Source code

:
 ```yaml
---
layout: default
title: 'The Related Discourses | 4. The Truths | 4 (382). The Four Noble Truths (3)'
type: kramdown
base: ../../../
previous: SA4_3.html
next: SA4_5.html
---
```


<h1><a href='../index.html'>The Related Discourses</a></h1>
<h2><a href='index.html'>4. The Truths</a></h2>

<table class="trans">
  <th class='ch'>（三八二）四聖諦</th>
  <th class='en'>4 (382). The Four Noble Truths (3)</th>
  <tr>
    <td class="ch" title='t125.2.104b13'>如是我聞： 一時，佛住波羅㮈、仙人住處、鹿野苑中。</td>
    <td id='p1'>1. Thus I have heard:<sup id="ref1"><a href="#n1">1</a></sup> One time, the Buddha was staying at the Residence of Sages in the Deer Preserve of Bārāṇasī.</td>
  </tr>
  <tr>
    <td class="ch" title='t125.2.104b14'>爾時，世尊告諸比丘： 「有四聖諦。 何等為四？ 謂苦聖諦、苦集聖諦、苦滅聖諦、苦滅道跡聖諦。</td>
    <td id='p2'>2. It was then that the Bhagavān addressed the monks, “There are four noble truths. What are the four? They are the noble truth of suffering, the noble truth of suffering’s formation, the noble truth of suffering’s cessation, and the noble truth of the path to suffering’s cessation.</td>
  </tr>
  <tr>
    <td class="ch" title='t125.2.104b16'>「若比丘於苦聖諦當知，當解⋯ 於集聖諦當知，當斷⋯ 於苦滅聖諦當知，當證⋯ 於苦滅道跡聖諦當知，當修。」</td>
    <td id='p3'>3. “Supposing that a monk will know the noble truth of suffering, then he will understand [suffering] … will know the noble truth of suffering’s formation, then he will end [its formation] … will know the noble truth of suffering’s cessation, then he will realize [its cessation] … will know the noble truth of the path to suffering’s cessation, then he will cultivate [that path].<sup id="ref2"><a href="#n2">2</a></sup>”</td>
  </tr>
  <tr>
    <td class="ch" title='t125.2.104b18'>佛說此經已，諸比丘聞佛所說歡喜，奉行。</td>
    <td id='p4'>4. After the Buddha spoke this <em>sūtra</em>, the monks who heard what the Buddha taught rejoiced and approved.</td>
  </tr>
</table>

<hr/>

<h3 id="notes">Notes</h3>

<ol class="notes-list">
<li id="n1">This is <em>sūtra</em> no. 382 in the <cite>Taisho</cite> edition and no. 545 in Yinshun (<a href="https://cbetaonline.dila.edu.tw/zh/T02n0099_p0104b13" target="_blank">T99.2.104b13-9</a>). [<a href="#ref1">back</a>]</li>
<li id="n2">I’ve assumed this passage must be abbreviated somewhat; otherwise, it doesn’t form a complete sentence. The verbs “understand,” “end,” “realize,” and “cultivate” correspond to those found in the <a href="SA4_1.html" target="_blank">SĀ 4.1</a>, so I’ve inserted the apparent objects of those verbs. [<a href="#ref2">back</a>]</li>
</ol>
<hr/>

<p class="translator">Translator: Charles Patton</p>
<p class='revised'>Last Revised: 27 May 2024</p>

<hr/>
———
Description of the task:
Would you retype the listing above in full, exactly as it reads?

Answer section:
Source code

:
 ```yaml
---
layout: default
title: 'The Related Discourses | 4. The Truths | 4 (382). The Four Noble Truths (3)'
type: kramdown
base: ../../../
previous: SA4_3.html
next: SA4_5.html
---
```


<h1><a href='../index.html'>The Related Discourses</a></h1>
<h2><a href='index.html'>4. The Truths</a></h2>

<table class="trans">
  <th class='ch'>（三八二）四聖諦</th>
  <th class='en'>4 (382). The Four Noble Truths (3)</th>
  <tr>
    <td class="ch" title='t125.2.104b13'>如是我聞： 一時，佛住波羅㮈、仙人住處、鹿野苑中。</td>
    <td id='p1'>1. Thus I have heard:<sup id="ref1"><a href="#n1">1</a></sup> One time, the Buddha was staying at the Residence of Sages in the Deer Preserve of Bārāṇasī.</td>
  </tr>
  <tr>
    <td class="ch" title='t125.2.104b14'>爾時，世尊告諸比丘： 「有四聖諦。 何等為四？ 謂苦聖諦、苦集聖諦、苦滅聖諦、苦滅道跡聖諦。</td>
    <td id='p2'>2. It was then that the Bhagavān addressed the monks, “There are four noble truths. What are the four? They are the noble truth of suffering, the noble truth of suffering’s formation, the noble truth of suffering’s cessation, and the noble truth of the path to suffering’s cessation.</td>
  </tr>
  <tr>
    <td class="ch" title='t125.2.104b16'>「若比丘於苦聖諦當知，當解⋯ 於集聖諦當知，當斷⋯ 於苦滅聖諦當知，當證⋯ 於苦滅道跡聖諦當知，當修。」</td>
    <td id='p3'>3. “Supposing that a monk will know the noble truth of suffering, then he will understand [suffering] … will know the noble truth of suffering’s formation, then he will end [its formation] … will know the noble truth of suffering’s cessation, then he will realize [its cessation] … will know the noble truth of the path to suffering’s cessation, then he will cultivate [that path].<sup id="ref2"><a href="#n2">2</a></sup>”</td>
  </tr>
  <tr>
    <td class="ch" title='t125.2.104b18'>佛說此經已，諸比丘聞佛所說歡喜，奉行。</td>
    <td id='p4'>4. After the Buddha spoke this <em>sūtra</em>, the monks who heard what the Buddha taught rejoiced and approved.</td>
  </tr>
</table>

<hr/>

<h3 id="notes">Notes</h3>

<ol class="notes-list">
<li id="n1">This is <em>sūtra</em> no. 382 in the <cite>Taisho</cite> edition and no. 545 in Yinshun (<a href="https://cbetaonline.dila.edu.tw/zh/T02n0099_p0104b13" target="_blank">T99.2.104b13-9</a>). [<a href="#ref1">back</a>]</li>
<li id="n2">I’ve assumed this passage must be abbreviated somewhat; otherwise, it doesn’t form a complete sentence. The verbs “understand,” “end,” “realize,” and “cultivate” correspond to those found in the <a href="SA4_1.html" target="_blank">SĀ 4.1</a>, so I’ve inserted the apparent objects of those verbs. [<a href="#ref2">back</a>]</li>
</ol>
<hr/>

<p class="translator">Translator: Charles Patton</p>
<p class='revised'>Last Revised: 27 May 2024</p>

<hr/>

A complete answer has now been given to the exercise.